During these treatments, people have said over and over that cancer is a lonely condition.  And I say, with tears in my eyes that I have no idea what they are talking about. I have felt deeply HELD in your love every step of the way.

From here I meet with Doctors once a quarter, and in two years, with no recurrence, I am considered in full remission.

I know without doubt that if it does reoccur, that I have done everything I can, and so have YOU; and that this initial experience has served a worthy purpose of putting things in context.  On my end, I have become acquainted with radical vulnerability and love in it’s truest and purest from.

Above all else I am thankful to my Tom. 

As his mom, I am fully aware that this is an intimate part of his own life-experience, that will in many ways, be a significant marker on the map of the rest of his life too.

He has played it all very close to the vest; and I honor his deep wisdom, quiet resolve, and good, kind, dear heart. I know how much he loves me.
So today I looked up what the acupuncture point is that I first felt, as it turns out, it is a point ruling the “sealing of the spirit in the body”, also ruling the health of the milk ducts...and my original medical diagnosis came in as “invasive ductal carcinoma.” ;)
Several acquaintances I shared this experience with are no longer here in body with the rest of us, and to them with whom I shared a chemo room, and witnessed on their worst days, I offer the most sincere thank you I can muster.
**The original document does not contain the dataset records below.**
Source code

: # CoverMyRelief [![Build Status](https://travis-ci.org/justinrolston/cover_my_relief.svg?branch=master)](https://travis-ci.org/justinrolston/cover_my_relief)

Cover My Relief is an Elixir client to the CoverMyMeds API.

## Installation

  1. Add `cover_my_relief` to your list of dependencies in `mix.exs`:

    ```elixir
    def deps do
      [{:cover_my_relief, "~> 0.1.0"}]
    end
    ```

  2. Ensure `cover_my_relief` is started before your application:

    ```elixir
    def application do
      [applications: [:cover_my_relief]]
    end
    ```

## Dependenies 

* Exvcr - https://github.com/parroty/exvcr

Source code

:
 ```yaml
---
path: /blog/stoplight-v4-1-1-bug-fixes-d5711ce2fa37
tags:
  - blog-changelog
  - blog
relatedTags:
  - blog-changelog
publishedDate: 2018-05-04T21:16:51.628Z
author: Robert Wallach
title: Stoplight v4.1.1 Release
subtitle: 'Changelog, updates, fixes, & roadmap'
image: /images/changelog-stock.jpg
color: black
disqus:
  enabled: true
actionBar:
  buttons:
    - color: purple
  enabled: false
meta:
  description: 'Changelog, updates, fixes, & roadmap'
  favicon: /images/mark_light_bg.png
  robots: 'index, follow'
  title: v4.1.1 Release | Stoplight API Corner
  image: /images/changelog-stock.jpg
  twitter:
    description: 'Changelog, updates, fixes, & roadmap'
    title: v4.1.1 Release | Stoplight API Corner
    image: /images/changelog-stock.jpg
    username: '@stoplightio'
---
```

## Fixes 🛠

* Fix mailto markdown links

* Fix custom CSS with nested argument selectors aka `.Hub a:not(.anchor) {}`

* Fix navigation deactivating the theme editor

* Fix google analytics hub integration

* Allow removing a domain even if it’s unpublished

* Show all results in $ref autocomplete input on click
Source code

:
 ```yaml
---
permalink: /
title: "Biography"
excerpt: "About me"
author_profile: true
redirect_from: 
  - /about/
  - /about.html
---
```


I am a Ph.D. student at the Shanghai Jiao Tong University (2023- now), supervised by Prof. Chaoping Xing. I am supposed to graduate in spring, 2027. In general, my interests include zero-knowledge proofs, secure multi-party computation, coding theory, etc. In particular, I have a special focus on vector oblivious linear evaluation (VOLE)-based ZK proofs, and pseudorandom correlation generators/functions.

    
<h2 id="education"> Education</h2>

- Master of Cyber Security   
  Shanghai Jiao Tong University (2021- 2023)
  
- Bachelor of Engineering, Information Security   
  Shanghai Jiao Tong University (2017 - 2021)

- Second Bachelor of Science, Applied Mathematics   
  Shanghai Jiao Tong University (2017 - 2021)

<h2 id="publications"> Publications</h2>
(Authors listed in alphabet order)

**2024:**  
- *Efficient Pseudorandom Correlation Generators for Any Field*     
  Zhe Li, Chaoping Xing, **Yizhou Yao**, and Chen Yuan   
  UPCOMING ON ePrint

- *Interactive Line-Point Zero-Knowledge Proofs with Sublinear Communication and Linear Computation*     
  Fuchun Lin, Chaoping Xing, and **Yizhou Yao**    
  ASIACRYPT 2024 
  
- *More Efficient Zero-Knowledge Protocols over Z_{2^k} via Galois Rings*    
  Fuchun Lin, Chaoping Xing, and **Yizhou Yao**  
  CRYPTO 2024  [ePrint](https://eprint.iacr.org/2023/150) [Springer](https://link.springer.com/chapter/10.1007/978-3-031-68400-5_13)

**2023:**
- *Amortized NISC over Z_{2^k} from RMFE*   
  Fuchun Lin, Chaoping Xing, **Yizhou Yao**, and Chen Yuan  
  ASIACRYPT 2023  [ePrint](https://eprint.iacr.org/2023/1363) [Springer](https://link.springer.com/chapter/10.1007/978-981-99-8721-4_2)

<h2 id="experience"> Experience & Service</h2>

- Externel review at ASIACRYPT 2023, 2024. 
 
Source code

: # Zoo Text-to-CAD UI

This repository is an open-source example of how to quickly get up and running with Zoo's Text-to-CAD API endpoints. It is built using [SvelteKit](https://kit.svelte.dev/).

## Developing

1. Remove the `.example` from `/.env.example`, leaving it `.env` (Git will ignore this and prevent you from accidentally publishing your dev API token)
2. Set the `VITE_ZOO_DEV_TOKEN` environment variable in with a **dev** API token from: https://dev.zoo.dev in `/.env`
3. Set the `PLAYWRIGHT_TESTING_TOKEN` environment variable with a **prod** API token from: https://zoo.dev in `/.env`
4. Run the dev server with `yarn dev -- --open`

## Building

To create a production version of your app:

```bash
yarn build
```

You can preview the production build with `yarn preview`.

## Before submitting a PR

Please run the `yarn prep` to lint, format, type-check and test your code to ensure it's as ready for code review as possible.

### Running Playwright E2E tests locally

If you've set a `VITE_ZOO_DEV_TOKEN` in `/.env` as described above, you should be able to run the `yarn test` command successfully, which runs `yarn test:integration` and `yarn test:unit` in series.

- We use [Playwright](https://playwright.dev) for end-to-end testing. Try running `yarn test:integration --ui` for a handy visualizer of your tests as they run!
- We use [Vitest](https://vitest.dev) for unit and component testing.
Your passings from this life, so close in my view, taught me gratitude and perspective, and the value of living life from as honest a place as I can muster, even when it has entailed some of my own toughest moments.
So tonight again in gratitude, and on behalf of Tom as well, I thank each of you. We are looking forward to this journey of rebuilding my mind-body strength and stamina; a soulful path, that is after all, my specialty.
Sending you Peace and Blessings and a steady stream of gratitude always.